Convert Python sequence to NumPy array, filling missing values
You can use itertools.zip_longest:
import itertools
np.array(list(itertools.zip_longest(*v, fillvalue=0))).T
Out:
array([[1, 0],
[1, 2]])
Note: For Python 2, it is itertools.izip_longest.
Here's an almost* vectorized boolean-indexing based approach that I have used in several other posts -
def boolean_indexing(v):
lens = np.array([len(item) for item in v])
mask = lens[:,None] > np.arange(lens.max())

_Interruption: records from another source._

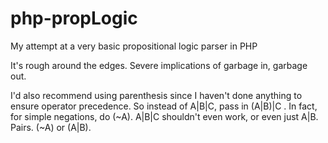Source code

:php-propLogic
=============

My attempt at a very basic propositional logic parser in PHP

It's rough around the edges. Severe implications of garbage in, garbage out.

I'd also recommend using parenthesis since I haven't done anything to ensure operator precedence. So instead of A|B|C, pass in (A|B)|C . In fact, for simple negations, do (~A). A|B|C shouldn't even work, or even just A|B. Pairs. (~A) or (A|B).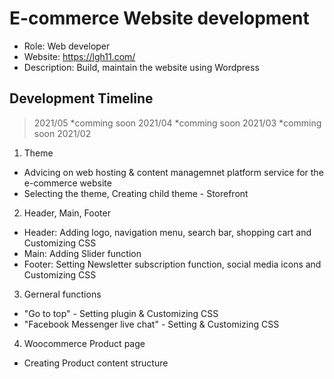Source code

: # E-commerce Website development

- Role: Web developer <br>
- Website: https://lgh11.com/ <br>
- Description: Build, maintain the website using Wordpress

## Development Timeline

> 2021/05
*comming soon
> 2021/04
*comming soon
> 2021/03
*comming soon
> 2021/02
1. Theme
* Advicing on web hosting & content managemnet platform service for the e-commerce website
* Selecting the theme, Creating child theme - Storefront
2. Header, Main, Footer
* Header: Adding logo, navigation menu, search bar, shopping cart and Customizing CSS
* Main: Adding Slider function
* Footer: Setting Newsletter subscription function, social media icons and Customizing CSS
3. Gerneral functions
* "Go to top" - Setting plugin & Customizing CSS
* "Facebook Messenger live chat" - Setting & Customizing CSS
4. Woocommerce Product page
* Creating Product content structure

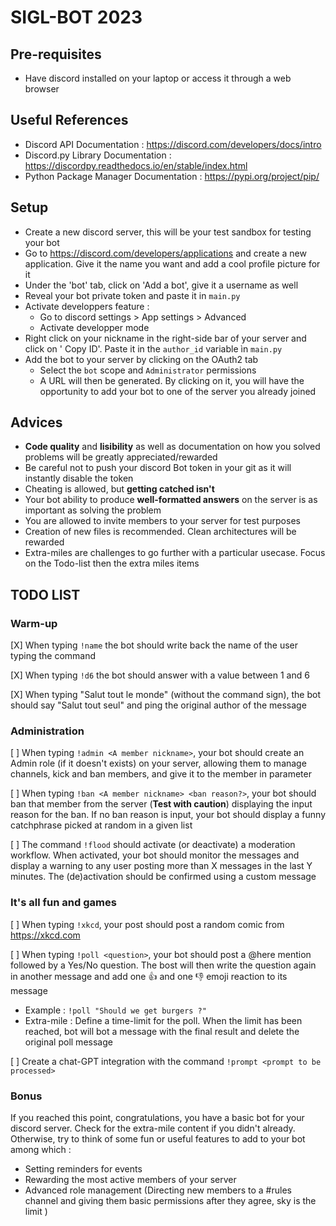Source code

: # SIGL-BOT 2023

## Pre-requisites

- Have discord installed on your laptop or access it through a web browser

## Useful References

- Discord API Documentation : https://discord.com/developers/docs/intro
- Discord.py Library Documentation : https://discordpy.readthedocs.io/en/stable/index.html
- Python Package Manager Documentation : https://pypi.org/project/pip/

## Setup

- Create a new discord server, this will be your test sandbox for testing your bot
- Go to https://discord.com/developers/applications and create a new application. Give it the name you want and add a cool profile picture for it
- Under the 'bot' tab, click on 'Add a bot', give it a username as well
- Reveal your bot private token and paste it in `main.py`
- Activate developpers feature :
  - Go to discord settings > App settings > Advanced
  - Activate developper mode
- Right click on your nickname in the right-side bar of your server and click on ' Copy ID'. Paste it in the `author_id` variable ìn `main.py`
- Add the bot to your server by clicking on the OAuth2 tab
  - Select the `bot` scope and `Administrator` permissions
  - A URL will then be generated. By clicking on it, you will have the opportunity to add your bot to one of the server you already joined

## Advices

- **Code quality** and **lisibility** as well as documentation on how you solved problems will be greatly appreciated/rewarded
- Be careful not to push your discord Bot token in your git as it will instantly disable the token
- Cheating is allowed, but **getting catched isn't**
- Your bot ability to produce **well-formatted answers** on the server is as important as solving the problem
- You are allowed to invite members to your server for test purposes
- Creation of new files is recommended. Clean architectures will be rewarded
- Extra-miles are challenges to go further with a particular usecase. Focus on the Todo-list then the extra miles items

## TODO LIST

### Warm-up

[X] When typing `!name` the bot should write back the name of the user typing the command

[X] When typing `!d6` the bot should answer with a value between 1 and 6

[X] When typing "Salut tout le monde" (without the command sign), the bot should say "Salut tout seul" and ping the original author of the message

### Administration

[ ] When typing `!admin <A member nickname>`, your bot should create an Admin role (if it doesn't exists) on your server, allowing them to manage channels, kick and ban members, and give it to the member in parameter

[ ] When typing `!ban <A member nickname> <ban reason?>`, your bot should ban that member from the server (**Test with caution**) displaying the input reason for the ban. If no ban reason is input, your bot should display a funny catchphrase picked at random in a given list

[ ] The command `!flood` should activate (or deactivate) a moderation workflow. When activated, your bot should monitor the messages and display a warning to any user posting more than X messages in the last Y minutes. The (de)activation should be confirmed using a custom message

### It's all fun and games

[ ] When typing `!xkcd`, your post should post a random comic from https://xkcd.com

[ ] When typing `!poll <question>`, your bot should post a @here mention followed by a Yes/No question. The bost will then write the question again in another message and add one :thumbsup: and one :thumbsdown: emoji reaction to its message

- Example : `!poll "Should we get burgers ?"`
- Extra-mile : Define a time-limit for the poll. When the limit has been reached, bot will bot a message with the final result and delete the original poll message

[ ] Create a chat-GPT integration with the command `!prompt <prompt to be processed>`

### Bonus

If you reached this point, congratulations, you have a basic bot for your discord server. Check for the extra-mile content if you didn't already. Otherwise, try to think of some fun or useful features to add to your bot among which :

- Setting reminders for events
- Rewarding the most active members of your server
- Advanced role management (Directing new members to a #rules channel and giving them basic permissions after they agree, sky is the limit )
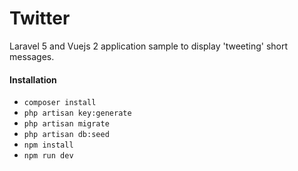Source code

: # Twitter
Laravel 5 and Vuejs 2 application sample to display 'tweeting' short messages.

#### Installation

* `composer install`
* `php artisan key:generate`
* `php artisan migrate`
* `php artisan db:seed`
* `npm install`
* `npm run dev`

out = np.zeros(mask.shape,dtype=int)
out[mask] = np.concatenate(v)
return out
Sample run
In [27]: v
Out[27]: [[1], [1, 2], [3, 6, 7, 8, 9], [4]]
In [28]: out
Out[28]:
array([[1, 0, 0, 0, 0],
[1, 2, 0, 0, 0],
[3, 6, 7, 8, 9],
[4, 0, 0, 0, 0]])
*Please note that this coined as almost vectorized because the only looping performed here is at the start, where we are getting the lengths of the list elements. But that part not being so computationally demanding should have minimal effect on the total runtime.
Runtime test
In this section I am timing DataFrame-based solution by @Alberto Garcia-Raboso, itertools-based solution by @ayhan as they seem to scale well and the boolean-indexing based one from this post for a relatively larger dataset with three levels of size variation across the list elements.

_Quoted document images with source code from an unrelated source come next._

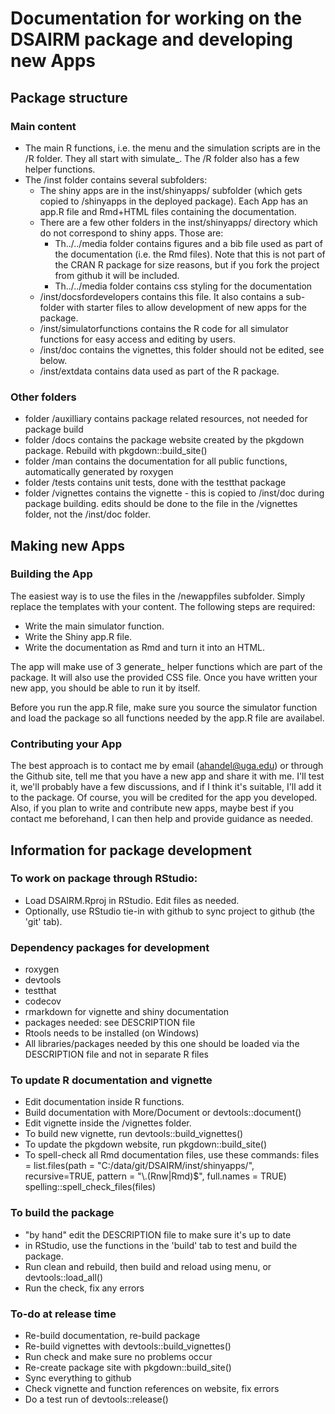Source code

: # Documentation for working on the DSAIRM package and developing new Apps 



## Package structure 

### Main content
* The main R functions, i.e. the menu and the simulation scripts are in the /R folder. They all start with simulate_. The /R folder also has a few helper functions.
* The /inst folder contains several subfolders: 
  * The shiny apps are in the inst/shinyapps/ subfolder (which gets copied to /shinyapps in the deployed package). Each App has an app.R file and Rmd+HTML files containing the documentation.
  * There are a few other folders in the inst/shinyapps/ directory which do not correspond to shiny apps. Those are:
    * Th../../media folder contains figures and a bib file used as part of the documentation (i.e. the Rmd files). Note that this is not part of the CRAN R package for size reasons, but if you fork the project from github it will be included.
    * Th../../media folder contains css styling for the documentation
  * /inst/docsfordevelopers contains this file. It also contains a sub-folder with starter files to allow development of new apps for the package.
  * /inst/simulatorfunctions contains the R code for all simulator functions for easy access and editing by users.
  * /inst/doc contains the vignettes, this folder should not be edited, see below.
  * /inst/extdata contains data used as part of the R package.

### Other folders
* folder /auxilliary contains package related resources, not needed for package build
* folder /docs contains the package website created by the pkgdown package. Rebuild with pkgdown::build_site()
* folder /man contains the documentation for all public functions, automatically generated by roxygen
* folder /tests contains unit tests, done with the testthat package
* folder /vignettes contains the vignette - this is copied to /inst/doc during package building. edits should be done to the file in the /vignettes folder, not the /inst/doc folder.

## Making new Apps

### Building the App
The easiest way is to use the files in the /newappfiles subfolder. Simply replace the templates with your content.
The following steps are required:

* Write the main simulator function.
* Write the Shiny app.R file. 
* Write the documentation as Rmd and turn it into an HTML.

The app will make use of 3 generate_ helper functions which are part of the package. It will also use the provided CSS file. Once you have written your new app, you should be able to run it by itself.

Before you run the app.R file, make sure you source the simulator function and load the package so all functions needed by the app.R file are availabel.

### Contributing your App
The best approach is to contact me by email (ahandel@uga.edu) or through the Github site, tell me that you have a new app and share it with me. I'll test it, we'll probably have a few discussions, and if I think it's suitable, I'll add it to the package. Of course, you will be credited for the app you developed. Also, if you plan to write and contribute new apps, maybe best if you contact me beforehand, I can then help and provide guidance as needed.


## Information for package development

### To work on package through RStudio: 
* Load DSAIRM.Rproj in RStudio. Edit files as needed.
* Optionally, use RStudio tie-in with github to sync project to github (the 'git' tab).

### Dependency packages for development
* roxygen
* devtools
* testthat
* codecov
* rmarkdown for vignette and shiny documentation
* packages needed: see DESCRIPTION file
* Rtools needs to be installed (on Windows)
* All libraries/packages needed by this one should be loaded via the DESCRIPTION file and not in separate R files

### To update R documentation and vignette
* Edit documentation inside R functions. 
* Build documentation with More/Document or devtools::document()
* Edit vignette inside the /vignettes folder.
* To build new vignette, run devtools::build_vignettes()
* To update the pkgdown website, run pkgdown::build_site()
* To spell-check all Rmd documentation files, use these commands:
files = list.files(path = "C:/data/git/DSAIRM/inst/shinyapps/", recursive=TRUE, pattern = "\\.(Rnw|Rmd)$", full.names = TRUE)
spelling::spell_check_files(files)


### To build the package
* "by hand" edit the DESCRIPTION file to make sure it's up to date
* in RStudio, use the functions in the 'build' tab to test and build the package.
* Run clean and rebuild, then build and reload using menu, or devtools::load_all()
* Run the check, fix any errors 

### To-do at release time 
* Re-build documentation, re-build package
* Re-build vignettes with devtools::build_vignettes()
* Run check and make sure no problems occur
* Re-create package site with pkgdown::build_site()
* Sync everything to github
* Check vignette and function references on website, fix errors
* Do a test run of devtools::release()


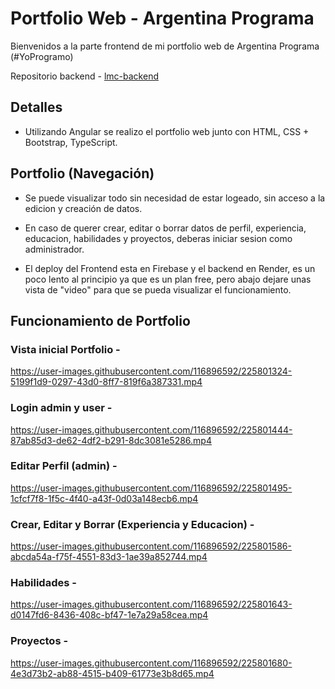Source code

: 
# Portfolio Web - Argentina Programa

Bienvenidos a la parte frontend de mi portfolio web de Argentina Programa (#YoProgramo)

Repositorio backend - [lmc-backend](https://github.com/Lmc95/lmc-backend)



## Detalles

* Utilizando Angular se realizo el portfolio web junto con HTML, CSS + Bootstrap, TypeScript.

## Portfolio (Navegación)

* Se puede visualizar todo sin necesidad de estar logeado, sin acceso a la edicion y creación de datos.

* En caso de querer crear, editar o borrar datos de perfil, experiencia, educacion, habilidades y proyectos, deberas iniciar sesion como administrador.

* El deploy del Frontend esta en Firebase y el backend en Render, es un poco lento al principio ya que es un plan free, pero abajo dejare unas vista de "video" para que se pueda visualizar el funcionamiento.

## Funcionamiento de Portfolio

### Vista inicial Portfolio -
https://user-images.githubusercontent.com/116896592/225801324-5199f1d9-0297-43d0-8ff7-819f6a387331.mp4

### Login admin y user -
https://user-images.githubusercontent.com/116896592/225801444-87ab85d3-de62-4df2-b291-8dc3081e5286.mp4

### Editar Perfil (admin) -
https://user-images.githubusercontent.com/116896592/225801495-1cfcf7f8-1f5c-4f40-a43f-0d03a148ecb6.mp4

### Crear, Editar y Borrar (Experiencia y Educacion) -
https://user-images.githubusercontent.com/116896592/225801586-abcda54a-f75f-4551-83d3-1ae39a852744.mp4

### Habilidades -
https://user-images.githubusercontent.com/116896592/225801643-d0147fd6-8436-408c-bf47-1e7a29a58cea.mp4

### Proyectos -
https://user-images.githubusercontent.com/116896592/225801680-4e3d73b2-ab88-4515-b409-61773e3b8d65.mp4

Case #1 : Larger size variation
In [44]: v = [[1], [1,2,4,8,4],[6,7,3,6,7,8,9,3,6,4,8,3,2,4,5,6,6,8,7,9,3,6,4]]
In [45]: v = v*1000
In [46]: %timeit pd.DataFrame(v).fillna(0).values.astype(np.int32)
100 loops, best of 3: 9.82 ms per loop
In [47]: %timeit np.array(list(itertools.izip_longest(*v, fillvalue=0))).T
100 loops, best of 3: 5.11 ms per loop
In [48]: %timeit boolean_indexing(v)
100 loops, best of 3: 6.88 ms per loop
Case #2 : Lesser size variation
In [49]: v = [[1], [1,2,4,8,4],[6,7,3,6,7,8]]
In [50]: v = v*1000
In [51]: %timeit pd.DataFrame(v).fillna(0).values.astype(np.int32)

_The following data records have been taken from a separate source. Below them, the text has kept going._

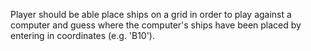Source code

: Player should be able place ships on a grid in order to play against a computer and guess where the computer's ships have been placed by entering in coordinates (e.g. 'B10'). 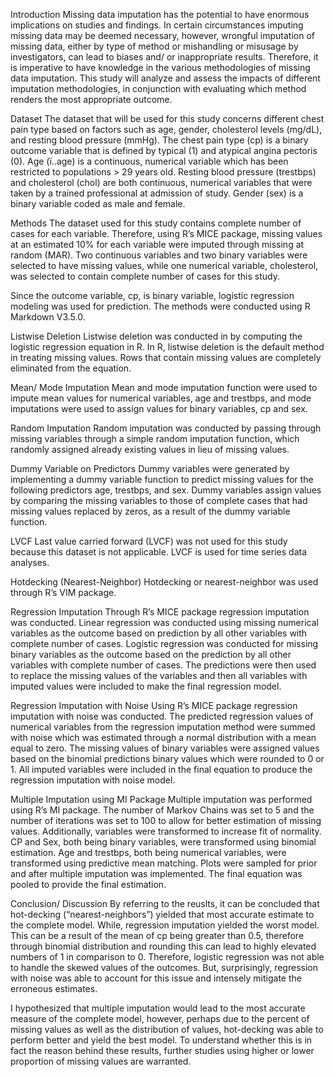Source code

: Introduction
Missing data imputation has the potential to have enormous implications on studies and findings. In certain circumstances imputing missing data may be deemed necessary, however, wrongful imputation of missing data, either by type of method or mishandling or misusage by investigators, can lead to biases and/ or inappropriate results. Therefore, it is imperative to have knowledge in the various methodologies of missing data imputation. This study will analyze and assess the impacts of different imputation methodologies, in conjunction with evaluating which method renders the most appropriate outcome. 

Dataset
The dataset that will be used for this study concerns different chest pain type based on factors such as age, gender, cholesterol levels (mg/dL), and resting blood pressure (mmHg). The chest pain type (cp) is a binary outcome variable that is defined by typical (1) and atypical angina pectoris (0). Age (ï..age) is a continuous, numerical variable which has been restricted to populations > 29 years old. Resting blood pressure (trestbps) and cholesterol (chol) are both continuous, numerical variables that were taken by a trained professional at admission of study. Gender (sex) is a binary variable coded as male and female.

Methods
The dataset used for this study contains complete number of cases for each variable. Therefore, using R’s MICE package, missing values at an estimated 10% for each variable were imputed through missing at random (MAR). Two continuous variables and two binary variables were selected to have missing values, while one numerical variable, cholesterol, was selected to contain complete number of cases for this study. 

Since the outcome variable, cp, is binary variable, logistic regression modeling was used for prediction.  The methods were conducted using R Markdown V3.5.0.

Listwise Deletion
Listwise deletion was conducted in by computing the logistic regression equation in R. In R, listwise deletion is the default method in treating missing values. Rows that contain missing values are completely eliminated from the equation.

Mean/ Mode Imputation
Mean and mode imputation function were used to impute mean values for numerical variables, age and trestbps, and mode imputations were used to assign values for binary variables, cp and sex.

Random Imputation
Random imputation was conducted by passing through missing variables through a simple random imputation function, which randomly assigned already existing values in lieu of missing values.

Dummy Variable on Predictors
Dummy variables were generated by implementing a dummy variable function to predict missing values for the following predictors age, trestbps, and sex. Dummy variables assign values by comparing the missing variables to those of complete cases that had missing values replaced by zeros, as a result of the dummy variable function. 

LVCF
Last value carried forward (LVCF) was not used for this study because this dataset is not applicable. LVCF is used for time series data analyses. 

Hotdecking (Nearest-Neighbor)
Hotdecking or nearest-neighbor was used through R’s VIM package.  

Regression Imputation
Through R’s MICE package regression imputation was conducted. Linear regression was conducted using missing numerical variables as the outcome based on prediction by all other variables with complete number of cases. Logistic regression was conducted for missing binary variables as the outcome based on the prediction by all other variables with complete number of cases. The predictions were then used to replace the missing values of the variables and then all variables with imputed values were included to make the final regression model. 

Regression Imputation with Noise
Using R’s MICE package regression imputation with noise was conducted.  The predicted regression values of numerical variables from the regression imputation method were summed with noise which was estimated through a normal distribution with a mean equal to zero. The missing values of binary variables were assigned values based on the binomial predictions binary values which were rounded to 0 or 1. All imputed variables were included in the final equation to produce the regression imputation with noise model. 

Multiple Imputation using MI Package
Multiple imputation was performed using R’s MI package. The number of Markov Chains was set to 5 and the number of iterations was set to 100 to allow for better estimation of missing values. Additionally, variables were transformed to increase fit of normality. CP and Sex, both being binary variables, were transformed using binomial estimation. Age and trestbps, both being numerical variables, were transformed using predictive mean matching. Plots were sampled for prior and after multiple imputation was implemented. The final equation was pooled to provide the final estimation.

Conclusion/ Discussion
By referring to the reuslts, it can be concluded that hot-decking (“nearest-neighbors”) yielded that most accurate estimate to the complete model. While, regression imputation yielded the worst model. This can be a result of the mean of cp being greater than 0.5, therefore through binomial distribution and rounding this can lead to highly elevated numbers of 1 in comparison to 0. Therefore, logistic regression was not able to handle the skewed values of the outcomes. But, surprisingly, regression with noise was able to account for this issue and intensely mitigate the erroneous estimates. 

I hypothesized that multiple imputation would lead to the most accurate measure of the complete model, however, perhaps due to the percent of missing values as well as the distribution of values, hot-decking was able to perform better and yield the best model. To understand whether this is in fact the reason behind these results, further studies using higher or lower proportion of missing values are warranted.
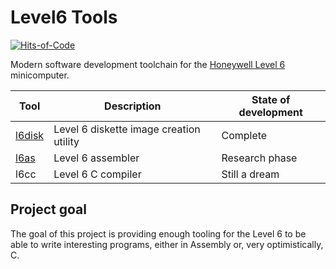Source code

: # Level6 Tools

[![Hits-of-Code](https://hitsofcode.com/github/carmisergio/level6-tools?branch=master&label=Hits-of-Code)](https://hitsofcode.com/github/carmisergio/level6-tools/view?branch=master&label=Hits-of-Code)

Modern software development toolchain for the [Honeywell Level 6](https://en.wikipedia.org/wiki/Honeywell_Level_6) minicomputer.

| Tool                                                                     | Description                             | State of development |
| ------------------------------------------------------------------------ | --------------------------------------- | -------------------- |
| [l6disk](https://github.com/carmisergio/level6-tools/tree/master/l6disk) | Level 6 diskette image creation utility | Complete             |
| [l6as](https://github.com/carmisergio/level6-tools/tree/master/l6as)     | Level 6 assembler                       | Research phase       |
| l6cc                                                                     | Level 6 C compiler                      | Still a dream        |

## Project goal

The goal of this project is providing enough tooling for the Level 6 to be able to write interesting programs, either in Assembly or, very optimistically, C.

100 loops, best of 3: 3.12 ms per loop
In [52]: %timeit np.array(list(itertools.izip_longest(*v, fillvalue=0))).T
1000 loops, best of 3: 1.55 ms per loop
In [53]: %timeit boolean_indexing(v)
100 loops, best of 3: 5 ms per loop
Case #3 : Larger number of elements (100 max) per list element
In [139]: # Setup inputs
...: N = 10000 # Number of elems in list
...: maxn = 100 # Max. size of a list element
...: lens = np.random.randint(0,maxn,(N))
...: v = [list(np.random.randint(0,9,(L))) for L in lens]
...:
In [140]: %timeit pd.DataFrame(v).fillna(0).values.astype(np.int32)
1 loops, best of 3: 292 ms per loop
In [141]: %timeit np.array(list(itertools.izip_longest(*v, fillvalue=0))).T
1 loops, best of 3: 264 ms per loop
In [142]: %timeit boolean_indexing(v)
10 loops, best of 3: 95.7 ms per loop
To me, it seems itertools.izip_longest is doing pretty well!